Iranian Teachers' Trade Association (ITTA; کانون صنفی معلمان ایران) is a trade union of educators in Iran. It is an affiliate of Education International and Esmail Abdi serves as its secretary-general.

Authorities have imprisoned scores of teachers' rights activists, according to the New York-based Center for Human Rights in Iran, "on contrived allegations that reflect Iran's criminalization of dissent, peaceful protests and assembly, and independent labor movement."

Esmail Abdi, a math instructor, is one of the most well-known inmates.

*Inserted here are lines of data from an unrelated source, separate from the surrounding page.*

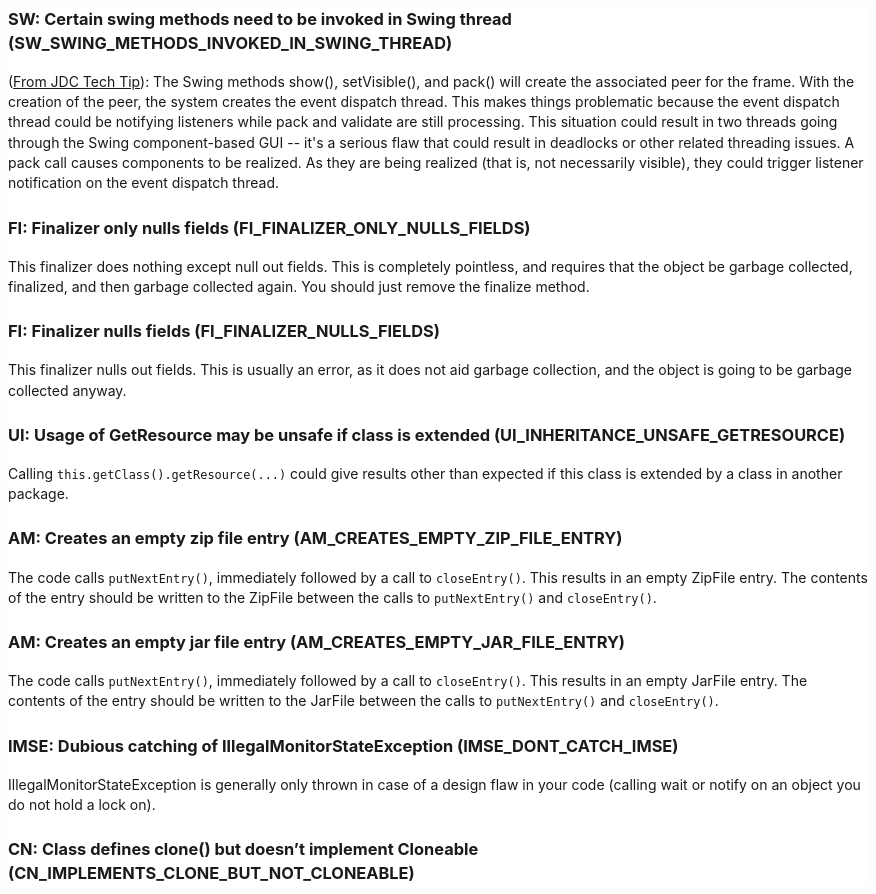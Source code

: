 ### SW: Certain swing methods need to be invoked in Swing thread (SW_SWING_METHODS_INVOKED_IN_SWING_THREAD)

([From JDC Tech Tip](http://web.archive.org/web/20090526170426/http://java.sun.com/developer/JDCTechTips/2003/tt1208.html)): The Swing methods show(), setVisible(), and pack() will create the associated peer for the frame. With the creation of the peer, the system creates the event dispatch thread. This makes things problematic because the event dispatch thread could be notifying listeners while pack and validate are still processing. This situation could result in two threads going through the Swing component-based GUI -- it's a serious flaw that could result in deadlocks or other related threading issues. A pack call causes components to be realized. As they are being realized (that is, not necessarily visible), they could trigger listener notification on the event dispatch thread.

### FI: Finalizer only nulls fields (FI_FINALIZER_ONLY_NULLS_FIELDS)

This finalizer does nothing except null out fields. This is completely pointless, and requires that the object be garbage collected, finalized, and then garbage collected again. You should just remove the finalize method.

### FI: Finalizer nulls fields (FI_FINALIZER_NULLS_FIELDS)

This finalizer nulls out fields. This is usually an error, as it does not aid garbage collection, and the object is going to be garbage collected anyway.

### UI: Usage of GetResource may be unsafe if class is extended (UI_INHERITANCE_UNSAFE_GETRESOURCE)

Calling `this.getClass().getResource(...)` could give results other than expected if this class is extended by a class in another package.

### AM: Creates an empty zip file entry (AM_CREATES_EMPTY_ZIP_FILE_ENTRY)

The code calls `putNextEntry()`, immediately followed by a call to `closeEntry()`. This results in an empty ZipFile entry. The contents of the entry should be written to the ZipFile between the calls to `putNextEntry()` and `closeEntry()`.

### AM: Creates an empty jar file entry (AM_CREATES_EMPTY_JAR_FILE_ENTRY)

The code calls `putNextEntry()`, immediately followed by a call to `closeEntry()`. This results in an empty JarFile entry. The contents of the entry should be written to the JarFile between the calls to `putNextEntry()` and `closeEntry()`.

### IMSE: Dubious catching of IllegalMonitorStateException (IMSE_DONT_CATCH_IMSE)

IllegalMonitorStateException is generally only thrown in case of a design flaw in your code (calling wait or notify on an object you do not hold a lock on).

### CN: Class defines clone() but doesn’t implement Cloneable (CN_IMPLEMENTS_CLONE_BUT_NOT_CLONEABLE)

Abdi, a member of the Iranian Teachers' Trade Association's executive board, has been in prison since November 2016. He's been charged with "collecting information with the intent of damaging national security" and "propaganda against the political system," which is the regime's typical charge.
Education International, a labor organization, has frequently called for Esmail Abdi's release and campaigned for global solidarity with him and other Iranian teachers imprisoned.

In 2018 Mohammad Habibi, a member of the board of directors of ITTA-Tehran, was arrested following a gathering of the group and subsequently sentenced to ten and a half years in prison as well as 72 lashes.

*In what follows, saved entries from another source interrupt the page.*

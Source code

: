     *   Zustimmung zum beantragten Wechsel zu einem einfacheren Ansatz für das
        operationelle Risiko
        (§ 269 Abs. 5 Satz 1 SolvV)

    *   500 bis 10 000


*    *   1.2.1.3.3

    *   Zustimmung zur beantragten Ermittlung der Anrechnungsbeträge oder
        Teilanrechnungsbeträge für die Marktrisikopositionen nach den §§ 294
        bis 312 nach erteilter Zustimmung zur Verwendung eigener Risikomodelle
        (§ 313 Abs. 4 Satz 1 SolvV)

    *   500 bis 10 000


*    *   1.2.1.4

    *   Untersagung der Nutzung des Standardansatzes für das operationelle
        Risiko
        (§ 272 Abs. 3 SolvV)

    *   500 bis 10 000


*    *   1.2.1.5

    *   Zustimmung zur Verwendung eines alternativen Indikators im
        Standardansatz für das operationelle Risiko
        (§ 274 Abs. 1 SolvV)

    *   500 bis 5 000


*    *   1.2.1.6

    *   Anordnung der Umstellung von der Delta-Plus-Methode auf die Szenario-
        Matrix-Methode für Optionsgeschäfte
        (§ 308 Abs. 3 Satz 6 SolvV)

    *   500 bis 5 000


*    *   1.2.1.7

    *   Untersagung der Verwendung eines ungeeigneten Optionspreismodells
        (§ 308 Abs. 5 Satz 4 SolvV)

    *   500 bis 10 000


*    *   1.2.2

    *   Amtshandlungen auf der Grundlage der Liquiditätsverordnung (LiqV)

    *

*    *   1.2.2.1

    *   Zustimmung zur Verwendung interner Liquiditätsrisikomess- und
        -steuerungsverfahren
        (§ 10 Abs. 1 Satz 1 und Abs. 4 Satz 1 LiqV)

In Iran's northern province of Gilan, Aziz Ghasemzadeh who is a spokesman for the teachers' union was arrested in October 2021 while conducting a phone interview with a Persian-language broadcaster. Before being carried away, Ghasemzadeh's hands were tied and he was blindfolded. Aziz Ghasemzadeh had spoken at a protest gathering the day before his detention, right before the start of the new school year in Iran. More than 40 cities around the world held similar protests. The campaigners were advocating for improved working conditions and higher pay for teachers employed by the Ministry of Education. He is one of at least 15 Iranian teachers imprisoned for their involvement in the union.

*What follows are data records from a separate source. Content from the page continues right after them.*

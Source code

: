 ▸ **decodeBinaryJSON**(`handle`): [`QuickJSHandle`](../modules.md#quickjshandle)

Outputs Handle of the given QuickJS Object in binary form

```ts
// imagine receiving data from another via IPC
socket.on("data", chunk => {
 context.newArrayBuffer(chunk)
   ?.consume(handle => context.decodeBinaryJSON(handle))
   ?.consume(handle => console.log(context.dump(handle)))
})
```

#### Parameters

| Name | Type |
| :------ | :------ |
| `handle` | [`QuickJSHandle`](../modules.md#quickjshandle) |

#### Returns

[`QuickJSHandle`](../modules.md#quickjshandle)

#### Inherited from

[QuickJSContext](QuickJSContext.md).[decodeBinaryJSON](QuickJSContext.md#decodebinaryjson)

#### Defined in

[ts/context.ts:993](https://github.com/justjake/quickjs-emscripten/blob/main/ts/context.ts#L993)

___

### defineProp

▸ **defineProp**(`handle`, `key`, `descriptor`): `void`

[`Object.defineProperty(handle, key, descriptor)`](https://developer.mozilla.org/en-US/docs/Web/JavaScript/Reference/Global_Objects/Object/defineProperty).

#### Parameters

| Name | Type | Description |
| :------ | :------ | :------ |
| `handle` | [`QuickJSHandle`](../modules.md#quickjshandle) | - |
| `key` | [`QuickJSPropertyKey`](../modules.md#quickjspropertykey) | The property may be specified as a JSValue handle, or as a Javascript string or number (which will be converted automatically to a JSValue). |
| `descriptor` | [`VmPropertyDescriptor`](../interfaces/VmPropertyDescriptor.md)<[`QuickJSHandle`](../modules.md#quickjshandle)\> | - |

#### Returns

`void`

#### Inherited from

Mohammad Taghi Fallahi, the secretary-general of the Iranian Teachers Trade Association in Tehran, was arrested in January 2022 and sentenced to six months in prison in Evin Prison.
Taghi Fallahi was detained in Evin Prison in Tehran in February 2020 for his role in a nonviolent teachers' protest. He was eventually granted bail and released.
After being found guilty of "conspiracy and collaboration through participation in an illegal group," a Tehran court sentenced him to two years in prison last year.
A court of appeals lowered Fallahi's sentence to six months, which he began serving on January 19.

Teachers protested in over 50 cities in January 2022, demanding more pay and for the government to move faster on a planned grading system for teachers based on experience and performance. During the protests, Iranian security authorities detained at least four teachers.
A teacher and activist named Mohammad Ali Zahmatkesh was reportedly detained as he left his home on his way to a protest event. Ahmad Heydari, a teacher who took part in the protests in the city, was also arrested in front of the Iranian parliament in Tehran. Plainclothes security officers also detained two additional teachers. A demonstrator was also detained in Mariwan, according to reports. In addition, the Karaj Revolutionary Court condemned teacher and activist Jafar Ebrahimi to four years and six months in prison on 24 January.

== Teachers News Agency ==

- معلم خبر

This is an independent news agency. Administered by teachers.

The site address is moallemkhabar.ir , which consists of the two words moallem and khabar meaning teacher news.